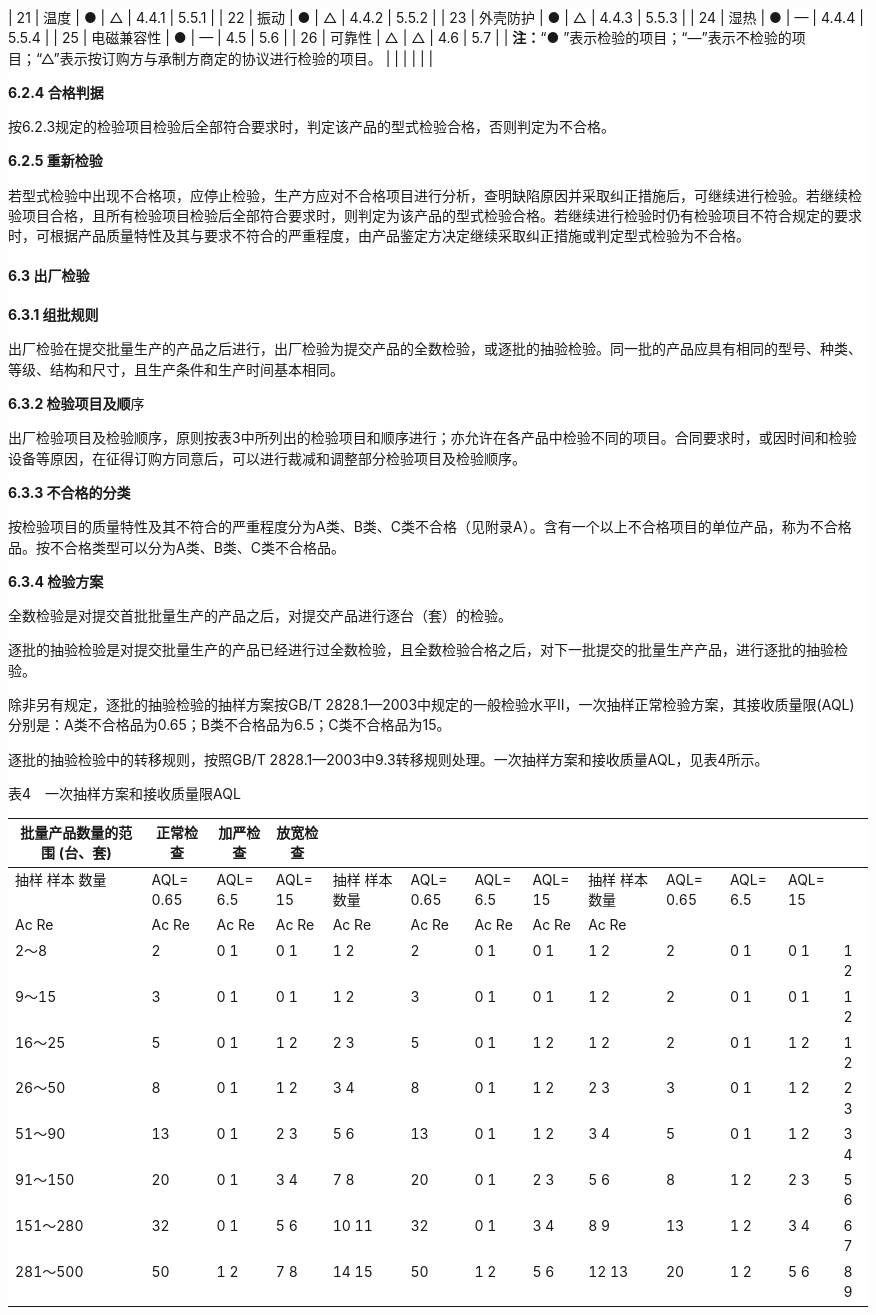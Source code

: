 | 21                                                           | 温度                       | ●        | △        | 4.4.1          | 5.5.1          |
| 22                                                           | 振动                       | ●        | △        | 4.4.2          | 5.5.2          |
| 23                                                           | 外壳防护                   | ●        | △        | 4.4.3          | 5.5.3          |
| 24                                                           | 湿热                       | ●        | —        | 4.4.4          | 5.5.4          |
| 25                                                           | 电磁兼容性                 | ●        | —        | 4.5            | 5.6            |
| 26                                                           | 可靠性                     | △        | △        | 4.6            | 5.7            |
| **注：**“● ”表示检验的项目；“—”表示不检验的项目；“△”表示按订购方与承制方商定的协议进行检验的项目。 |                            |          |          |                |                |

**6.2.4 合格判据**

按6.2.3规定的检验项目检验后全部符合要求时，判定该产品的型式检验合格，否则判定为不合格。

**6.2.5 重新检验**

若型式检验中出现不合格项，应停止检验，生产方应对不合格项目进行分析，查明缺陷原因并采取纠正措施后，可继续进行检验。若继续检验项目合格，且所有检验项目检验后全部符合要求时，则判定为该产品的型式检验合格。若继续进行检验时仍有检验项目不符合规定的要求时，可根据产品质量特性及其与要求不符合的严重程度，由产品鉴定方决定继续采取纠正措施或判定型式检验为不合格。

#### **6.3 出厂检验**

**6.3.1 组批规则**

出厂检验在提交批量生产的产品之后进行，出厂检验为提交产品的全数检验，或逐批的抽验检验。同一批的产品应具有相同的型号、种类、等级、结构和尺寸，且生产条件和生产时间基本相同。

**6.3.2 检验项目及顺**序

出厂检验项目及检验顺序，原则按表3中所列出的检验项目和顺序进行；亦允许在各产品中检验不同的项目。合同要求时，或因时间和检验设备等原因，在征得订购方同意后，可以进行裁减和调整部分检验项目及检验顺序。

**6.3.3 不合格的分类**

按检验项目的质量特性及其不符合的严重程度分为A类、B类、C类不合格（见附录A）。含有一个以上不合格项目的单位产品，称为不合格品。按不合格类型可以分为A类、B类、C类不合格品。

**6.3.4 检验方案**

全数检验是对提交首批批量生产的产品之后，对提交产品进行逐台（套）的检验。

逐批的抽验检验是对提交批量生产的产品已经进行过全数检验，且全数检验合格之后，对下一批提交的批量生产产品，进行逐批的抽验检验。

除非另有规定，逐批的抽验检验的抽样方案按GB/T 2828.1—2003中规定的一般检验水平Ⅱ，一次抽样正常检验方案，其接收质量限(AQL)分别是：A类不合格品为0.65；B类不合格品为6.5；C类不合格品为15。

逐批的抽验检验中的转移规则，按照GB/T 2828.1—2003中9.3转移规则处理。一次抽样方案和接收质量AQL，见表4所示。

表4　一次抽样方案和接收质量限AQL

| 批量产品数量的范围 			(台、套) | 正常检查              | 加严检查             | 放宽检查            |                                        |                       |                      |                     |                                        |                       |                      |                     |       |
| --------------------------------------- | --------------------- | -------------------- | ------------------- | -------------------------------------- | --------------------- | -------------------- | ------------------- | -------------------------------------- | --------------------- | -------------------- | ------------------- | ----- |
| 抽样 			样本 			数量  | AQL= 			0.65 | AQL= 			6.5 | AQL= 			15 | 抽样 			样本 			数量 | AQL= 			0.65 | AQL= 			6.5 | AQL= 			15 | 抽样 			样本 			数量 | AQL= 			0.65 | AQL= 			6.5 | AQL= 			15 |       |
| Ac Re                                   | Ac Re                 | Ac Re                | Ac Re               | Ac Re                                  | Ac Re                 | Ac Re                | Ac Re               | Ac Re                                  |                       |                      |                     |       |
| 2～8                                    | 2                     | 0 1                  | 0 1                 | 1 2                                    | 2                     | 0 1                  | 0 1                 | 1 2                                    | 2                     | 0 1                  | 0 1                 | 1 2   |
| 9～15                                   | 3                     | 0 1                  | 0 1                 | 1 2                                    | 3                     | 0 1                  | 0 1                 | 1 2                                    | 2                     | 0 1                  | 0 1                 | 1 2   |
| 16～25                                  | 5                     | 0 1                  | 1 2                 | 2 3                                    | 5                     | 0 1                  | 1 2                 | 1 2                                    | 2                     | 0 1                  | 1 2                 | 1 2   |
| 26～50                                  | 8                     | 0 1                  | 1 2                 | 3 4                                    | 8                     | 0 1                  | 1 2                 | 2 3                                    | 3                     | 0 1                  | 1 2                 | 2 3   |
| 51～90                                  | 13                    | 0 1                  | 2 3                 | 5 6                                    | 13                    | 0 1                  | 1 2                 | 3 4                                    | 5                     | 0 1                  | 1 2                 | 3 4   |
| 91～150                                 | 20                    | 0 1                  | 3 4                 | 7 8                                    | 20                    | 0 1                  | 2 3                 | 5 6                                    | 8                     | 1 2                  | 2  3                | 5 6   |
| 151～280                                | 32                    | 0 1                  | 5 6                 | 10 11                                  | 32                    | 0 1                  | 3 4                 | 8 9                                    | 13                    | 1 2                  | 3 4                 | 6 7   |
| 281～500                                | 50                    | 1 2                  | 7 8                 | 14 15                                  | 50                    | 1 2                  | 5 6                 | 12 13                                  | 20                    | 1 2                  | 5 6                 | 8 9   |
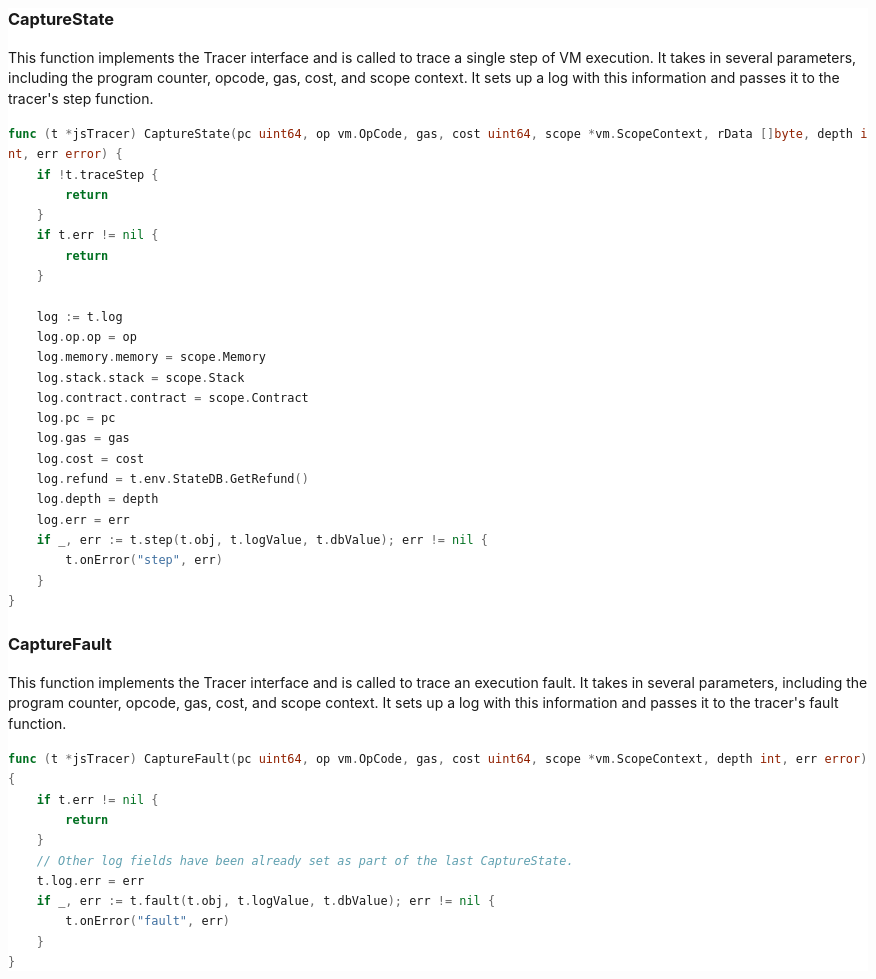 ### CaptureState

This function implements the Tracer interface and is called to trace a single step of VM execution. It takes in several parameters, including the program counter, opcode, gas, cost, and scope context. It sets up a log with this information and passes it to the tracer's step function.

```go
func (t *jsTracer) CaptureState(pc uint64, op vm.OpCode, gas, cost uint64, scope *vm.ScopeContext, rData []byte, depth int, err error) {
	if !t.traceStep {
		return
	}
	if t.err != nil {
		return
	}

	log := t.log
	log.op.op = op
	log.memory.memory = scope.Memory
	log.stack.stack = scope.Stack
	log.contract.contract = scope.Contract
	log.pc = pc
	log.gas = gas
	log.cost = cost
	log.refund = t.env.StateDB.GetRefund()
	log.depth = depth
	log.err = err
	if _, err := t.step(t.obj, t.logValue, t.dbValue); err != nil {
		t.onError("step", err)
	}
}
```

### CaptureFault

This function implements the Tracer interface and is called to trace an execution fault. It takes in several parameters, including the program counter, opcode, gas, cost, and scope context. It sets up a log with this information and passes it to the tracer's fault function.

```go
func (t *jsTracer) CaptureFault(pc uint64, op vm.OpCode, gas, cost uint64, scope *vm.ScopeContext, depth int, err error) {
	if t.err != nil {
		return
	}
	// Other log fields have been already set as part of the last CaptureState.
	t.log.err = err
	if _, err := t.fault(t.obj, t.logValue, t.dbValue); err != nil {
		t.onError("fault", err)
	}
}
```
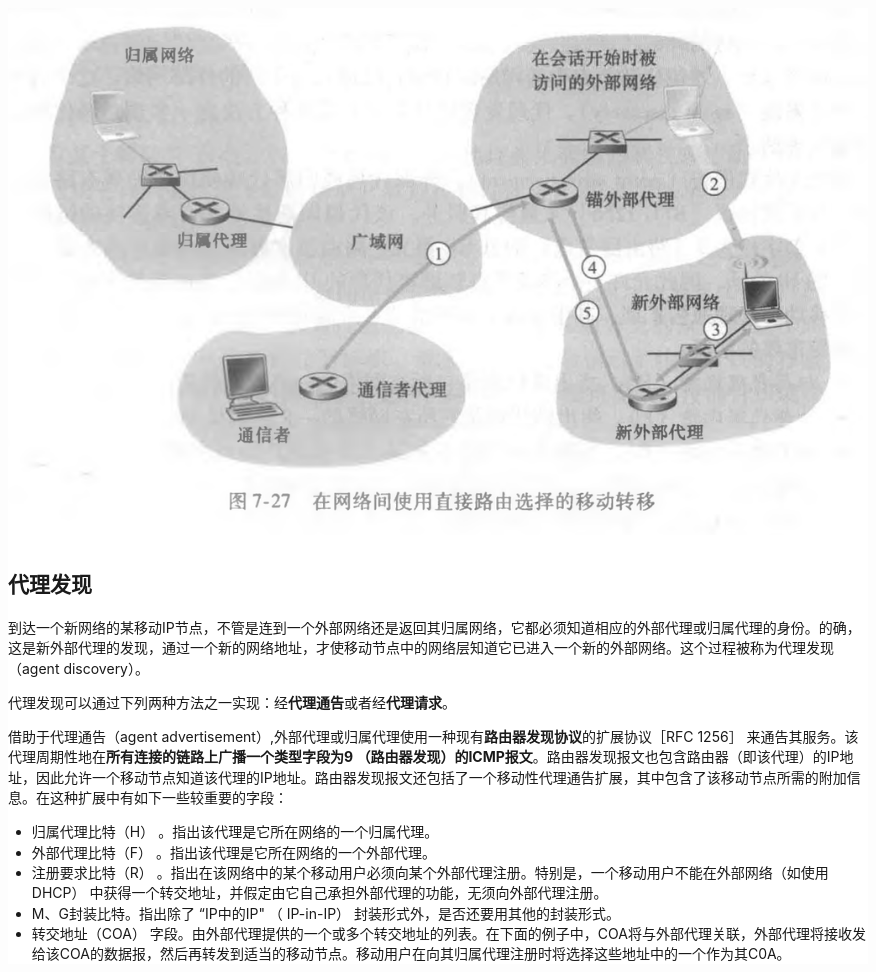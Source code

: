 ![image-20231024194801356](assets/image-20231024194801356.png)

## 代理发现

到达一个新网络的某移动IP节点，不管是连到一个外部网络还是返回其归属网络，它都必须知道相应的外部代理或归属代理的身份。的确，这是新外部代理的发现，通过一个新的网络地址，才使移动节点中的网络层知道它已进入一个新的外部网络。这个过程被称为代理发现（agent discovery）。

代理发现可以通过下列两种方法之一实现：经**代理通告**或者经**代理请求**。

借助于代理通告（agent advertisement）,外部代理或归属代理使用一种现有**路由器发现协议**的扩展协议［RFC 1256］ 来通告其服务。该代理周期性地在**所有连接的链路上广播一个类型字段为9 （路由器发现）的ICMP报文**。路由器发现报文也包含路由器（即该代理）的IP地址，因此允许一个移动节点知道该代理的IP地址。路由器发现报文还包括了一个移动性代理通告扩展，其中包含了该移动节点所需的附加信息。在这种扩展中有如下一些较重要的字段：

- 归属代理比特（H） 。指出该代理是它所在网络的一个归属代理。
- 外部代理比特（F） 。指出该代理是它所在网络的一个外部代理。
- 注册要求比特（R） 。指出在该网络中的某个移动用户必须向某个外部代理注册。特别是，一个移动用户不能在外部网络（如使用DHCP） 中获得一个转交地址，并假定由它自己承担外部代理的功能，无须向外部代理注册。
- M、G封装比特。指出除了 “IP中的IP" （ IP-in-IP） 封装形式外，是否还要用其他的封装形式。
- 转交地址（COA） 字段。由外部代理提供的一个或多个转交地址的列表。在下面的例子中，COA将与外部代理关联，外部代理将接收发给该COA的数据报，然后再转发到适当的移动节点。移动用户在向其归属代理注册时将选择这些地址中的一个作为其C0A。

**Brief**
From the first line through the line with "表4　一次抽样方案和接收质量限AQL", output those lines of the entries above exactly, and nothing else, with the pictures left out.

**Result for this exercise**
Source code

: | 21                                                           | 温度                       | ●        | △        | 4.4.1          | 5.5.1          |
| 22                                                           | 振动                       | ●        | △        | 4.4.2          | 5.5.2          |
| 23                                                           | 外壳防护                   | ●        | △        | 4.4.3          | 5.5.3          |
| 24                                                           | 湿热                       | ●        | —        | 4.4.4          | 5.5.4          |
| 25                                                           | 电磁兼容性                 | ●        | —        | 4.5            | 5.6            |
| 26                                                           | 可靠性                     | △        | △        | 4.6            | 5.7            |
| **注：**“● ”表示检验的项目；“—”表示不检验的项目；“△”表示按订购方与承制方商定的协议进行检验的项目。 |                            |          |          |                |                |

**6.2.4 合格判据**

按6.2.3规定的检验项目检验后全部符合要求时，判定该产品的型式检验合格，否则判定为不合格。

**6.2.5 重新检验**

若型式检验中出现不合格项，应停止检验，生产方应对不合格项目进行分析，查明缺陷原因并采取纠正措施后，可继续进行检验。若继续检验项目合格，且所有检验项目检验后全部符合要求时，则判定为该产品的型式检验合格。若继续进行检验时仍有检验项目不符合规定的要求时，可根据产品质量特性及其与要求不符合的严重程度，由产品鉴定方决定继续采取纠正措施或判定型式检验为不合格。

#### **6.3 出厂检验**

**6.3.1 组批规则**

出厂检验在提交批量生产的产品之后进行，出厂检验为提交产品的全数检验，或逐批的抽验检验。同一批的产品应具有相同的型号、种类、等级、结构和尺寸，且生产条件和生产时间基本相同。

**6.3.2 检验项目及顺**序

出厂检验项目及检验顺序，原则按表3中所列出的检验项目和顺序进行；亦允许在各产品中检验不同的项目。合同要求时，或因时间和检验设备等原因，在征得订购方同意后，可以进行裁减和调整部分检验项目及检验顺序。

**6.3.3 不合格的分类**

按检验项目的质量特性及其不符合的严重程度分为A类、B类、C类不合格（见附录A）。含有一个以上不合格项目的单位产品，称为不合格品。按不合格类型可以分为A类、B类、C类不合格品。

**6.3.4 检验方案**

全数检验是对提交首批批量生产的产品之后，对提交产品进行逐台（套）的检验。

逐批的抽验检验是对提交批量生产的产品已经进行过全数检验，且全数检验合格之后，对下一批提交的批量生产产品，进行逐批的抽验检验。

除非另有规定，逐批的抽验检验的抽样方案按GB/T 2828.1—2003中规定的一般检验水平Ⅱ，一次抽样正常检验方案，其接收质量限(AQL)分别是：A类不合格品为0.65；B类不合格品为6.5；C类不合格品为15。

逐批的抽验检验中的转移规则，按照GB/T 2828.1—2003中9.3转移规则处理。一次抽样方案和接收质量AQL，见表4所示。

表4　一次抽样方案和接收质量限AQL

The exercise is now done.